Prize Stories 1988: The O. Henry Awards
. Doubleday Books, $18.95 (0pp) ISBN 978-0-385-24183-0
The 68th volume in this prestigious annual literary series is a testament to the vitality of the American short story in the 20th century. As noted in the introduction, it is fitting that this year's first-prize winner, Raymond Carver's ""Errand,'' pays homage to Chekhov, the great master of the story. Carver recreates in colorful verisimilitude the last night of Chekhov's life, imagining that event marked with champagne served by an awed young waiter in the hotel suite Chekhov shares with his actress wife.
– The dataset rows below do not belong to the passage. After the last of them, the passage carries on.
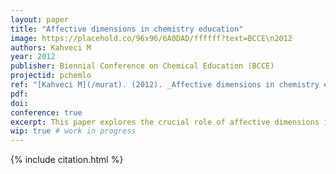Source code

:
 ```yaml
---
layout: paper
title: "Affective dimensions in chemistry education"
image: https://placehold.co/96x96/6A0DAD/ffffff?text=BCCE\n2012
authors: Kahveci M
year: 2012
publisher: Biennial Conference on Chemical Education (BCCE)
projectid: pchemlo
ref: "[Kahveci M](/murat). (2012). _Affective dimensions in chemistry education_. Paper presented at the Biennial Conference on Chemical Education (BCCE). [Symposium]. Pennsylvania State University, University Park, PA, USA. July 29 - August 2, 2012."
pdf:
doi:
conference: true
excerpt: This paper explores the crucial role of affective dimensions in effective chemistry teaching and learning.
wip: true # work in progress 
---
```


{% include citation.html %}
The final story is John Updike's ``Leaf Season,'' replete with that writer's characteristic attention to physicality, to female lineaments and to the emotional undercurrents that flow when several couples, and their children, have an off-season weekend reunion in a Vermont house. Elizabeth Spencer's ``The Business Venture'' and Joy Williams's ``Rot'' evoke, in their different ways, the singularity of Southern lifestyle. Prominent contributors, e.g., Joyce Carol Oates (``Yarrow'') and Shirley Hazzard (``The Place to Be''), share space with such relatively new voices as Jane Smiley (``Long Distance'') and Jonathan Baumbach (``The Dinner Party''); and there are four authors whose stories here are their first published works. (April)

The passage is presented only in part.